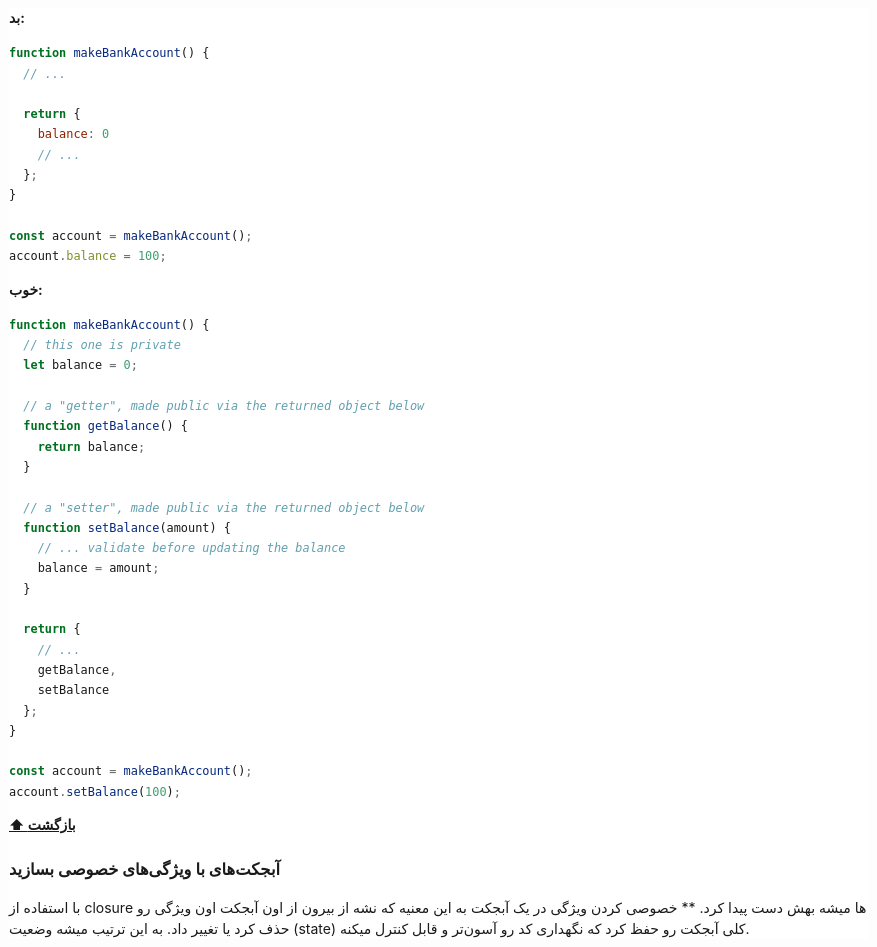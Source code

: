 **بد:**

```javascript
function makeBankAccount() {
  // ...

  return {
    balance: 0
    // ...
  };
}

const account = makeBankAccount();
account.balance = 100;
```

**خوب:**

```javascript
function makeBankAccount() {
  // this one is private
  let balance = 0;

  // a "getter", made public via the returned object below
  function getBalance() {
    return balance;
  }

  // a "setter", made public via the returned object below
  function setBalance(amount) {
    // ... validate before updating the balance
    balance = amount;
  }

  return {
    // ...
    getBalance,
    setBalance
  };
}

const account = makeBankAccount();
account.setBalance(100);
```

**[⬆ بازگشت](#فهرست-محتوا)**

### آبجکت‌های با ویژگی‌های خصوصی بسازید

با استفاده از closure ها میشه بهش دست پیدا کرد.
** خصوصی کردن ویژگی در یک آبجکت به این معنیه که نشه از بیرون از اون آبجکت اون ویژگی رو حذف کرد یا تغییر داد. به این ترتیب میشه وضعیت (state) کلی آبجکت رو حفظ کرد که نگهداری کد رو آسون‌تر و قابل کنترل میکنه.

PROBLEM DETAILS » Keep the pictures out while you retype all of the data above exactly as it appears.

SOLUTION TO THIS EXERCISE »
Source code

: **بد:**

```javascript
function makeBankAccount() {
  // ...

  return {
    balance: 0
    // ...
  };
}

const account = makeBankAccount();
account.balance = 100;
```

**خوب:**

```javascript
function makeBankAccount() {
  // this one is private
  let balance = 0;

  // a "getter", made public via the returned object below
  function getBalance() {
    return balance;
  }

  // a "setter", made public via the returned object below
  function setBalance(amount) {
    // ... validate before updating the balance
    balance = amount;
  }

  return {
    // ...
    getBalance,
    setBalance
  };
}

const account = makeBankAccount();
account.setBalance(100);
```

**[⬆ بازگشت](#فهرست-محتوا)**

### آبجکت‌های با ویژگی‌های خصوصی بسازید

با استفاده از closure ها میشه بهش دست پیدا کرد.
** خصوصی کردن ویژگی در یک آبجکت به این معنیه که نشه از بیرون از اون آبجکت اون ویژگی رو حذف کرد یا تغییر داد. به این ترتیب میشه وضعیت (state) کلی آبجکت رو حفظ کرد که نگهداری کد رو آسون‌تر و قابل کنترل میکنه.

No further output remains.